» Work instruction:
Exact transcription, pictures omitted: begin at the top line of the records below and end with the line bearing "英译 to be able".

════════

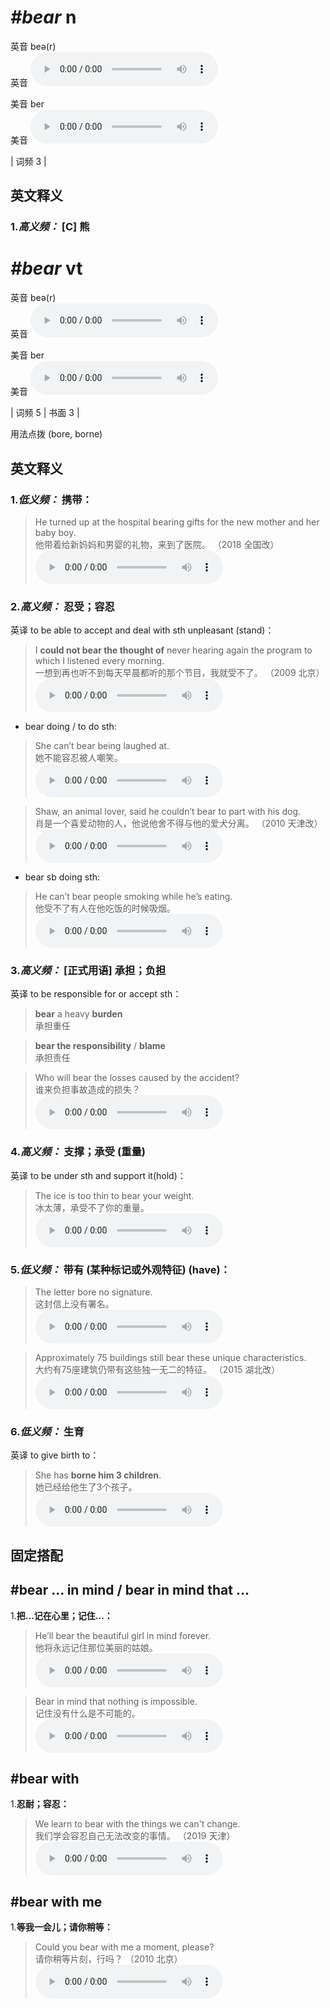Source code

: # ***\#bear*** n
英音 beə(r)  
英音
<audio src="./media/bear-B.aac" controls="controls"></audio>

美音 ber  
美音
<audio src="./media/bear.aac" controls="controls"></audio>



| 词频 3 |  

英文释义
---
### 1.*高义频：* **[C] 熊**  


# ***\#bear*** vt
英音 beə(r)  
英音
<audio src="./media/bear-B.aac" controls="controls"></audio>

美音 ber  
美音
<audio src="./media/bear.aac" controls="controls"></audio>



| 词频 5 | 书面 3 |  

用法点拨  (bore, borne)

英文释义
---
### 1.*低义频：* **携带：**  

 > He turned up at the hospital bearing gifts for the new mother and her baby boy.  
 > 他带着给新妈妈和男婴的礼物，来到了医院。  （2018 全国改）  
<audio src="./media/bear-101_AAC.aac" controls="controls"></audio>

### 2.*高义频：* **忍受；容忍**  
英译 to be able to accept and deal with sth unpleasant (stand)：

 > I **could not bear the thought of** never hearing again the program to which I listened every morning.   
 > 一想到再也听不到每天早晨都听的那个节目，我就受不了。  （2009 北京）  
<audio src="./media/1-bear.aac" controls="controls"></audio>

- bear doing / to do sth:

 > She can’t bear being laughed at.   
 > 她不能容忍被人嘲笑。    
<audio src="./media/2-bear.aac" controls="controls"></audio>

 > Shaw, an animal lover, said he couldn’t bear to part with his dog.   
 > 肖是一个喜爱动物的人，他说他舍不得与他的爱犬分离。  （2010 天津改）  
<audio src="./media/3-bear.aac" controls="controls"></audio>

- bear sb doing sth:

 > He can’t bear people smoking while he’s eating.   
 > 他受不了有人在他吃饭的时候吸烟。    
<audio src="./media/4-bear.aac" controls="controls"></audio>

### 3.*高义频：* **[正式用语] 承担；负担**  
英译 to be responsible for or accept sth：

 > **bear** a heavy **burden**   
 > 承担重任    

 > **bear the responsibility** / **blame**   
 > 承担责任    

 > Who will bear the losses caused by the accident?   
 > 谁来负担事故造成的损失？    
<audio src="./media/6-bear.aac" controls="controls"></audio>

### 4.*高义频：* **支撑；承受 (重量)**  
英译 to be under sth and support it(hold)：

 > The ice is too thin to bear your weight.   
 > 冰太薄，承受不了你的重量。    
<audio src="./media/7-bear.aac" controls="controls"></audio>

### 5.*低义频：* **带有 (某种标记或外观特征) (have)：**  

 > The letter bore no signature.   
 > 这封信上没有署名。    
<audio src="./media/bear-The letter bore no signature.aac" controls="controls"></audio>

 > Approximately 75 buildings still bear these unique characteristics.    
 > 大约有75座建筑仍带有这些独一无二的特征。  （2015 湖北改）  
<audio src="./media/bear50.aac" controls="controls"></audio>

### 6.*低义频：* **生育**  
英译 to give birth to：

 > She has **borne him 3 children**.   
 > 她已经给他生了3个孩子。    
<audio src="./media/11-bear.aac" controls="controls"></audio>


固定搭配
---
## \#bear … in mind / bear in mind that ...
1.**把…记在心里；记住…：**  

 > He’ll bear the beautiful girl in mind forever.   
 > 他将永远记住那位美丽的姑娘。    
<audio src="./media/12-bear.aac" controls="controls"></audio>

 > Bear in mind that nothing is impossible.  
 > 记住没有什么是不可能的。    
<audio src="./media/13-bear.aac" controls="controls"></audio>

## \#bear with
1.**忍耐；容忍：**  

 > We learn to bear with the things we can't change.  
 > 我们学会容忍自己无法改变的事情。  （2019 天津）  
<audio src="./media/We learn to bear with the2_AAC.aac" controls="controls"></audio>

## \#bear with me
1.**等我一会儿；请你稍等：**  

 > Could you bear with me a moment, please?   
 > 请你稍等片刻，行吗？  （2010 北京）  
<audio src="./media/14-bear.aac" controls="controls"></audio>


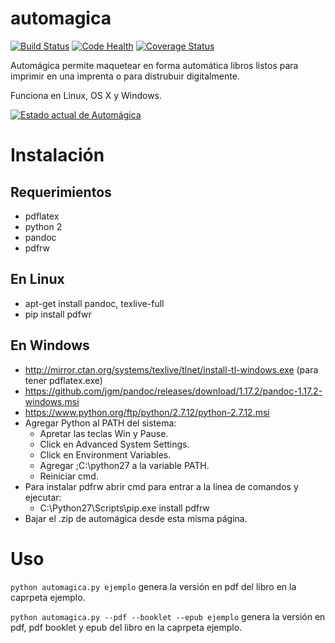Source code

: # automagica

[![Build Status](https://travis-ci.org/jjconti/automagica.svg?branch=master)](https://travis-ci.org/jjconti/automagica) [![Code Health](https://landscape.io/github/jjconti/automagica/master/landscape.svg?style=flat)](https://landscape.io/github/jjconti/automagica/master) [![Coverage Status](https://coveralls.io/repos/github/jjconti/automagica/badge.svg?branch=master)](https://coveralls.io/github/jjconti/automagica?branch=master)

Automágica permite maquetear en forma automática libros listos para imprimir en una imprenta o para distrubuir digitalmente.

Funciona en Linux, OS X y Windows.

[![Estado actual de Automágica](https://img.youtube.com/vi/BtyG786BUmo/0.jpg)](https://www.youtube.com/watch?v=BtyG786BUmo)

# Instalación

## Requerimientos

* pdflatex
* python 2
* pandoc
* pdfrw

## En Linux

* apt-get install pandoc, texlive-full
* pip install pdfwr

## En Windows

* http://mirror.ctan.org/systems/texlive/tlnet/install-tl-windows.exe (para tener pdflatex.exe)
* https://github.com/jgm/pandoc/releases/download/1.17.2/pandoc-1.17.2-windows.msi
* https://www.python.org/ftp/python/2.7.12/python-2.7.12.msi
* Agregar Python al PATH del sistema:
  - Apretar las teclas Win y Pause.
  - Click en Advanced System Settings.
  - Click en Environment Variables.
  - Agregar ;C:\python27 a la variable PATH.
  - Reiniciar cmd.
* Para instalar pdfrw abrir cmd para entrar a la línea de comandos y ejecutar:
  - C:\Python27\Scripts\pip.exe install pdfrw
* Bajar el .zip de automágica desde esta misma página.

# Uso

`python automagica.py ejemplo` genera la versión en pdf del libro en la caprpeta ejemplo.


`python automagica.py --pdf --booklet --epub ejemplo` genera la versión en pdf, pdf booklet y epub del libro en la caprpeta ejemplo.

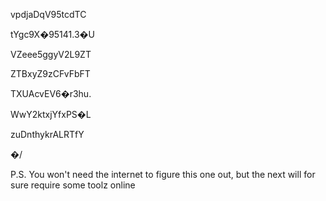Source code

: vpdjaDqV95tcdTC

tYgc9X�95141.3�U

VZeee5ggyV2L9ZT

ZTBxyZ9zCFvFbFT

TXUAcvEV6�r3hu.

WwY2ktxjYfxPS�L

zuDnthykrALRTfY

�/

P.S.
You won't need the internet to figure this one out, but the next will for sure require some toolz online
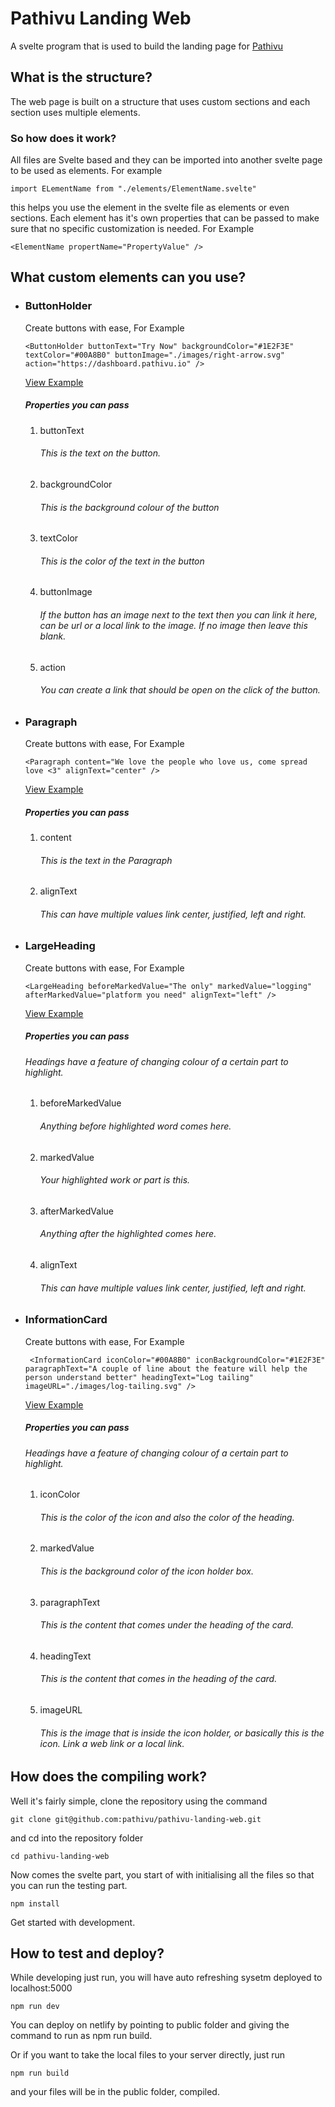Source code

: # Pathivu Landing Web

A svelte program that is used to build the landing page for [Pathivu](https://github.com/pathivu/pathivu)



## What is the structure?
The web page is built on a structure that uses custom sections and each section uses multiple elements. 


### So how does it work?

All files are Svelte based and they can be imported into another svelte page to be used as elements. For example

`import ELementName from "./elements/ElementName.svelte"`

this helps you use the element in the svelte file as elements or even sections. Each element has it's own properties that can be passed to make sure that no specific customization is needed. For Example

`<ElementName propertName="PropertyValue" />`


## What custom elements can you use?

* ### ButtonHolder
    
    Create buttons with ease, For Example

    `<ButtonHolder buttonText="Try Now" backgroundColor="#1E2F3E" textColor="#00A8B0" buttonImage="./images/right-arrow.svg" action="https://dashboard.pathivu.io" />`

    [View Example](./imagesForReadme/ButtonHolder.png)

    ##### Properties you can pass
    
    1. buttonText
        ###### This is the text on the button.

    2. backgroundColor 
        ###### This is the background colour of the button

    3. textColor
        ###### This is the color of the text in the button

    4. buttonImage
        ###### If the button has an image next to the text then you can link it here, can be url or a local link to the image. If no image then leave this blank.
    
    5. action
        ###### You can create a link that should be open on the click of the button.

* ### Paragraph
    
    Create buttons with ease, For Example

    `<Paragraph content="We love the people who love us, come spread love <3" alignText="center" />`

    [View Example](./imagesForReadme/Paragraph.png)

    ##### Properties you can pass
    
    1. content
        ###### This is the text in the Paragraph

    2. alignText 
        ###### This can have multiple values link center, justified, left and right.   

* ### LargeHeading
    
    Create buttons with ease, For Example

    `<LargeHeading beforeMarkedValue="The only" markedValue="logging" afterMarkedValue="platform you need" alignText="left" />`

    [View Example](./imagesForReadme/LargeHeading.png)

    ##### Properties you can pass

    ###### Headings have a feature of changing colour of a certain part to highlight. 
    
    1. beforeMarkedValue
        ###### Anything before highlighted word comes here.

    2. markedValue
        ###### Your highlighted work or part is this.

    3. afterMarkedValue
        ###### Anything after the highlighted comes here.

    4. alignText 
        ###### This can have multiple values link center, justified, left and right. 

* ### InformationCard
    
    Create buttons with ease, For Example

    ` <InformationCard iconColor="#00A8B0" iconBackgroundColor="#1E2F3E" paragraphText="A couple of line about the feature will help the person understand better" headingText="Log tailing" imageURL="./images/log-tailing.svg" />`

    [View Example](./imagesForReadme/InformationCard.png)

    ##### Properties you can pass

    ###### Headings have a feature of changing colour of a certain part to highlight. 
    
    1. iconColor
        ###### This is the color of the icon and also the color of the heading.

    2. markedValue
        ###### This is the background color of the icon holder box.

    3. paragraphText
        ###### This is the content that comes under the heading of the card.

    4. headingText
        ###### This is the content that comes in the heading of the card.

    5. imageURL
        ###### This is the image that is inside the icon holder, or basically this is the icon. Link a web link or a local link.


## How does the compiling work?

Well it's fairly simple, clone the repository using the command

`git clone git@github.com:pathivu/pathivu-landing-web.git`

and cd into the repository folder

`cd pathivu-landing-web`

Now comes the svelte part, you start of with initialising all the files so that you can run the testing part.

`npm install`

Get started with development.


## How to test and deploy?

While developing just run, you will have auto refreshing sysetm deployed to localhost:5000

`npm run dev`

You can deploy on netlify by pointing to public folder and giving the command to run as npm run build.

Or if you want to take the local files to your server directly, just run

`npm run build`

and your files will be in the public folder, compiled.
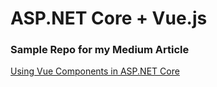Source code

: # ASP.NET Core + Vue.js

### Sample Repo for my Medium Article 

[Using Vue Components in ASP.NET Core](https://tolbxela.medium.com/using-vue-components-in-asp-net-core-web-application-without-bundler-1ff673b15220)
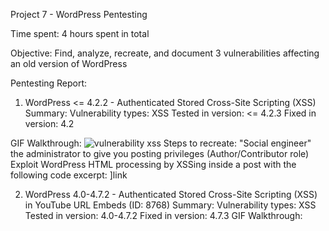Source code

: Project 7 - WordPress Pentesting

Time spent: 4 hours spent in total

Objective: Find, analyze, recreate, and document 3 vulnerabilities affecting an old version of WordPress

Pentesting Report:
1. WordPress <= 4.2.2 - Authenticated Stored Cross-Site Scripting (XSS)
 Summary:
Vulnerability types: XSS
Tested in version: <= 4.2.3
Fixed in version: 4.2
 
GIF Walkthrough:
![vulnerability xss](https://user-images.githubusercontent.com/42792775/47959227-b34bd980-dfb4-11e8-9a74-9c105750565e.gif)
Steps to recreate:
"Social engineer" the administrator to give you posting privileges (Author/Contributor role)
Exploit WordPress HTML processing by XSSing inside a post with the following code excerpt:
<a href="[caption code=">]</a><a title=" onmouseover=alert('hacked!!!')  ">link</a>

2. WordPress 4.0-4.7.2 - Authenticated Stored Cross-Site Scripting (XSS) in YouTube URL Embeds (ID: 8768)
 Summary:
Vulnerability types: XSS
Tested in version: 4.0-4.7.2
Fixed in version: 4.7.3
GIF Walkthrough: 




 
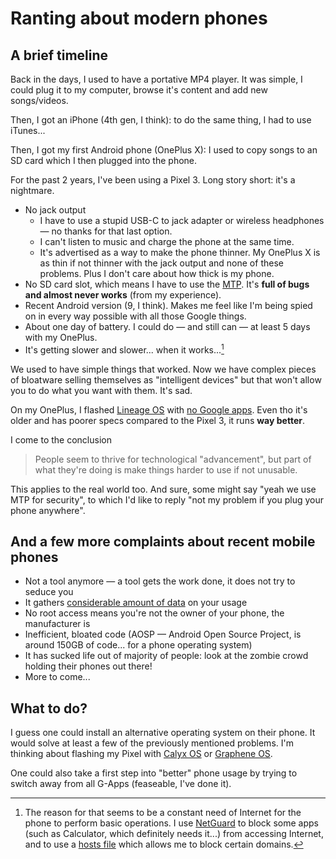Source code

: # Ranting about modern phones

## A brief timeline

Back in the days, I used to have a portative MP4 player.
It was simple, I could plug it to my computer, browse it's content and add new songs/videos.

Then, I got an iPhone (4th gen, I think): to do the same thing, I had to use iTunes...

Then, I got my first Android phone (OnePlus X): I used to copy songs to an SD card which I then plugged into the phone.

For the past 2 years, I've been using a Pixel 3.
Long story short: it's a nightmare.

* No jack output
   * I have to use a stupid USB-C to jack adapter or wireless headphones &mdash; no thanks for that last option.
   * I can't listen to music and charge the phone at the same time.
   * It's advertised as a way to make the phone thinner.
     My OnePlus X is as thin if not thinner with the jack output and none of these problems.
     Plus I don't care about how thick is my phone.
* No SD card slot, which means I have to use the [MTP](https://wikipedia.org/wiki/Media_Transfer_Protocol). It's **full of bugs and almost never works** (from my experience).
* Recent Android version (9, I think). Makes me feel like I'm being spied on in every way possible with all those Google things.
* About one day of battery. I could do &mdash; and still can &mdash; at least 5 days with my OnePlus.
* It's getting slower and slower... when it works...[^1]

We used to have simple things that worked.
Now we have complex pieces of bloatware selling themselves as "intelligent devices" but that won't allow you to do what you want with them.
It's sad.

On my OnePlus, I flashed [Lineage OS](https://lineageos.org) with [no Google apps](/blog/links.html#Android%20Apps).
Even tho it's older and has poorer specs compared to the Pixel 3, it runs **way better**.

I come to the conclusion

> People seem to thrive for technological "advancement", but part of what they're doing is make things harder to use if not unusable.

This applies to the real world too.
And sure, some might say "yeah we use MTP for security", to which I'd like to reply "not my problem if you plug your phone anywhere".

## And a few more complaints about recent mobile phones

* Not a tool anymore &mdash; a tool gets the work done, it does not try to seduce you
* It gathers [considerable amount of data](https://www.scss.tcd.ie/doug.leith/apple_google.pdf) on your usage
* No root access means you're not the owner of your phone, the manufacturer is
* Inefficient, bloated code (AOSP &mdash; Android Open Source Project, is around 150GB of code... for a phone operating system)
* It has sucked life out of majority of people: look at the zombie crowd holding their phones out there!
* More to come...

## What to do?

I guess one could install an alternative operating system on their phone.
It would solve at least a few of the previously mentioned problems.
I'm thinking about flashing my Pixel with [Calyx OS](https://calyxos.org/) or [Graphene OS](https://grapheneos.org).

One could also take a first step into "better" phone usage by trying to switch away from all G-Apps (feaseable, I've done it).

[^1]: The reason for that seems to be a constant need of Internet for the phone to perform basic operations.
      I use [NetGuard](https://netguard.me) to block some apps (such as Calculator, which definitely needs it...) from accessing Internet, and to use a [hosts file](https://wikipedia.org/wiki/Hosts_(file)) which allows me to block certain domains.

════════

» Reply to the task:
Source code

: # ***\#bear*** n
英音 beə(r)  
英音
<audio src="./media/bear-B.aac" controls="controls"></audio>

美音 ber  
美音
<audio src="./media/bear.aac" controls="controls"></audio>



| 词频 3 |  

英文释义
---
### 1.*高义频：* **[C] 熊**  


# ***\#bear*** vt
英音 beə(r)  
英音
<audio src="./media/bear-B.aac" controls="controls"></audio>

美音 ber  
美音
<audio src="./media/bear.aac" controls="controls"></audio>



| 词频 5 | 书面 3 |  

用法点拨  (bore, borne)

英文释义
---
### 1.*低义频：* **携带：**  

 > He turned up at the hospital bearing gifts for the new mother and her baby boy.  
 > 他带着给新妈妈和男婴的礼物，来到了医院。  （2018 全国改）  
<audio src="./media/bear-101_AAC.aac" controls="controls"></audio>

### 2.*高义频：* **忍受；容忍**  
英译 to be able to accept and deal with sth unpleasant (stand)：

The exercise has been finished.